Having made this clear distinction there is no way to avoid the common practice which undoubtedly will occur in November whereby people start assuming that their house is now worth what the latest CV says. This is only reinforced by the comment found on the Auckland Council’s website, which states that the CV is “the assessment of the most likely selling price had the property been sold on 1 July 2014”. There it is in black and white the Council says your CV is the most likely selling price! Set against this backdrop of media messages and water-cooler chatter over the next few months the key question is, what impact this will it have on the property market and what you should do if you thinking of buying or selling?

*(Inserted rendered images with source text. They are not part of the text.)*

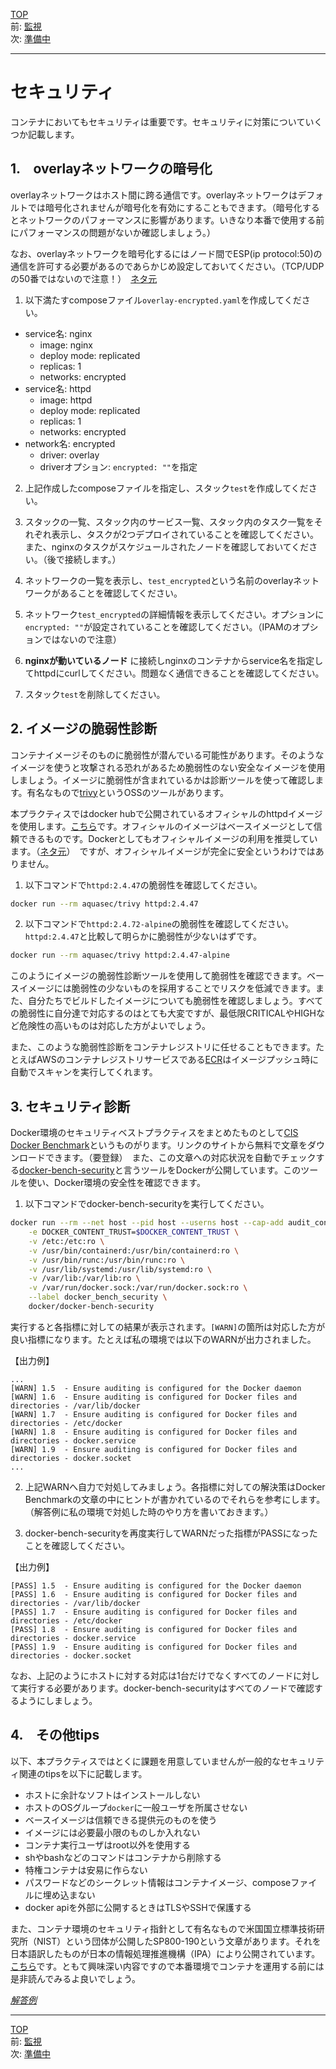 [TOP](../README.md)   
前: [監視](./swarm-metrics.md)  
次: [準備中]()  

---

# セキュリティ

コンテナにおいてもセキュリティは重要です。セキュリティに対策についていくつか記載します。

## 1.　overlayネットワークの暗号化

overlayネットワークはホスト間に跨る通信です。overlayネットワークはデフォルトでは暗号化されませんが暗号化を有効にすることもできます。（暗号化するとネットワークのパフォーマンスに影響があります。いきなり本番で使用する前にパフォーマンスの問題がないか確認しましょう。）

なお、overlayネットワークを暗号化するにはノード間でESP(ip protocol:50)の通信を許可する必要があるのであらかじめ設定しておいてください。（TCP/UDPの50番ではないので注意！）　[ネタ元](https://docs.docker.com/engine/swarm/swarm-tutorial/#open-protocols-and-ports-between-the-hosts)

1. 以下満たすcomposeファイル`overlay-encrypted.yaml`を作成してください。

- service名: nginx
  - image: nginx
  - deploy mode: replicated
  - replicas: 1
  - networks: encrypted
- service名: httpd
  - image: httpd
  - deploy mode: replicated
  - replicas: 1
  - networks: encrypted
- network名: encrypted
  - driver: overlay
  - driverオプション: `encrypted: ""`を指定

2. 上記作成したcomposeファイルを指定し、スタック`test`を作成してください。

3. スタックの一覧、スタック内のサービス一覧、スタック内のタスク一覧をそれぞれ表示し、タスクが2つデプロイされていることを確認してください。また、nginxのタスクがスケジュールされたノードを確認しておいてください。（後で接続します。）

4. ネットワークの一覧を表示し、`test_encrypted`という名前のoverlayネットワークがあることを確認してください。

5. ネットワーク`test_encrypted`の詳細情報を表示してください。オプションに`encrypted: ""`が設定されていることを確認してください。（IPAMのオプションではないので注意）

6. **nginxが動いているノード** に接続しnginxのコンテナからservice名を指定してhttpdにcurlしてください。問題なく通信できることを確認してください。

7. スタック`test`を削除してください。

## 2. イメージの脆弱性診断

コンテナイメージそのものに脆弱性が潜んでいる可能性があります。そのようなイメージを使うと攻撃される恐れがあるため脆弱性のない安全なイメージを使用しましょう。イメージに脆弱性が含まれているかは診断ツールを使って確認します。有名なもので[trivy](https://github.com/aquasecurity/trivy)というOSSのツールがあります。

本プラクティスではdocker hubで公開されているオフィシャルのhttpdイメージを使用します。[こちら](https://hub.docker.com/_/httpd)です。オフィシャルのイメージはベースイメージとして信頼できるものです。Dockerとしてもオフィシャルイメージの利用を推奨しています。（[ネタ元](https://docs.docker.com/docker-hub/official_images/)）　ですが、オフィシャルイメージが完全に安全というわけではありません。

1. 以下コマンドで`httpd:2.4.47`の脆弱性を確認してください。

``` sh
docker run --rm aquasec/trivy httpd:2.4.47
```

2. 以下コマンドで`httpd:2.4.72-alpine`の脆弱性を確認してください。`httpd:2.4.47`と比較して明らかに脆弱性が少ないはずです。

``` sh
docker run --rm aquasec/trivy httpd:2.4.47-alpine
```

このようにイメージの脆弱性診断ツールを使用して脆弱性を確認できます。ベースイメージには脆弱性の少ないものを採用することでリスクを低減できます。また、自分たちでビルドしたイメージについても脆弱性を確認しましょう。すべての脆弱性に自分達で対応するのはとても大変ですが、最低限CRITICALやHIGHなど危険性の高いものは対応した方がよいでしょう。

また、このような脆弱性診断をコンテナレジストリに任せることもできます。たとえばAWSのコンテナレジストリサービスである[ECR](https://aws.amazon.com/jp/ecr/)はイメージプッシュ時に自動でスキャンを実行してくれます。

## 3. セキュリティ診断

Docker環境のセキュリティベストプラクティスをまとめたものとして[CIS Docker Benchmark](https://www.cisecurity.org/benchmark/docker/)というものがります。リンクのサイトから無料で文章をダウンロードできます。（要登録）　また、この文章への対応状況を自動でチェックする[docker-bench-security](https://github.com/docker/docker-bench-security)と言うツールをDockerが公開しています。このツールを使い、Docker環境の安全性を確認できます。

1. 以下コマンドでdocker-bench-securityを実行してください。

``` sh
docker run --rm --net host --pid host --userns host --cap-add audit_control \
    -e DOCKER_CONTENT_TRUST=$DOCKER_CONTENT_TRUST \
    -v /etc:/etc:ro \
    -v /usr/bin/containerd:/usr/bin/containerd:ro \
    -v /usr/bin/runc:/usr/bin/runc:ro \
    -v /usr/lib/systemd:/usr/lib/systemd:ro \
    -v /var/lib:/var/lib:ro \
    -v /var/run/docker.sock:/var/run/docker.sock:ro \
    --label docker_bench_security \
    docker/docker-bench-security
```

実行すると各指標に対しての結果が表示されます。`[WARN]`の箇所は対応した方が良い指標になります。たとえば私の環境では以下のWARNが出力されました。

【出力例】

```
...
[WARN] 1.5  - Ensure auditing is configured for the Docker daemon
[WARN] 1.6  - Ensure auditing is configured for Docker files and directories - /var/lib/docker
[WARN] 1.7  - Ensure auditing is configured for Docker files and directories - /etc/docker
[WARN] 1.8  - Ensure auditing is configured for Docker files and directories - docker.service
[WARN] 1.9  - Ensure auditing is configured for Docker files and directories - docker.socket
...
```

2. 上記WARNへ自力で対処してみましょう。各指標に対しての解決策はDocker Benchmarkの文章の中にヒントが書かれているのでそれらを参考にします。（解答例に私の環境で対処した時のやり方を書いておきます。）

3. docker-bench-securityを再度実行してWARNだった指標がPASSになったことを確認してください。

【出力例】

```
[PASS] 1.5  - Ensure auditing is configured for the Docker daemon
[PASS] 1.6  - Ensure auditing is configured for Docker files and directories - /var/lib/docker
[PASS] 1.7  - Ensure auditing is configured for Docker files and directories - /etc/docker
[PASS] 1.8  - Ensure auditing is configured for Docker files and directories - docker.service
[PASS] 1.9  - Ensure auditing is configured for Docker files and directories - docker.socket
```

なお、上記のようにホストに対する対応は1台だけでなくすべてのノードに対して実行する必要があります。docker-bench-securityはすべてのノードで確認するようにしましょう。

## 4.　その他tips

以下、本プラクティスではとくに課題を用意していませんが一般的なセキュリティ関連のtipsを以下に記載します。

- ホストに余計なソフトはインストールしない
- ホストのOSグループ`docker`に一般ユーザを所属させない
- ベースイメージは信頼できる提供元のものを使う
- イメージには必要最小限のものしか入れない
- コンテナ実行ユーザはroot以外を使用する
- shやbashなどのコマンドはコンテナから削除する
- 特権コンテナは安易に作らない
- パスワードなどのシークレット情報はコンテナイメージ、composeファイルに埋め込まない
- docker apiを外部に公開するときはTLSやSSHで保護する

また、コンテナ環境のセキュリティ指針として有名なもので米国国立標準技術研究所（NIST）という団体が公開したSP800-190という文章があります。それを日本語訳したものが日本の情報処理推進機構（IPA）により公開されています。[こちら](https://www.ipa.go.jp/files/000085279.pdf)です。ともて興味深い内容ですので本番環境でコンテナを運用する前には是非読んでみるよ良いでしょう。

*[解答例](./.ans/swarm-security.md)*

---

[TOP](../README.md)   
前: [監視](./swarm-metrics.md)  
次: [準備中]()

In my view these next few months leading up to the new CV’s will have a dampening effect on the market as it creates an uncertainty in the minds of buyers. The last thing they want to do is to offer more than and certainly pay no more than the new CV - but how could they know what that is? - the CV’s won’t be released until November - this is going to be the Mexican standoff of the next few months. If you are a buyer and you are smart and serious about buying, then forget about this issue altogether as it will only be an issue for ill-informed people. Smart, savvy buyers know the value of a property is not assessed by looking at the CV but from making objective assessments based on what similar properties have sold for in the same area over recent months and then looking and following what selection of property is on the market at this time and what’s the price expectations of these properties - the CV has no bearing on this. The most important consideration is the overall balance of supply and demand in the local market matched to the personal circumstances of the sellers. This is the insight you need as a buyer. If on the other hand you are a seller then you will have to make allowances for the fact that some potential buyers will be approaching the market with this cautionary mindset. My advice would be to attack this issue head on.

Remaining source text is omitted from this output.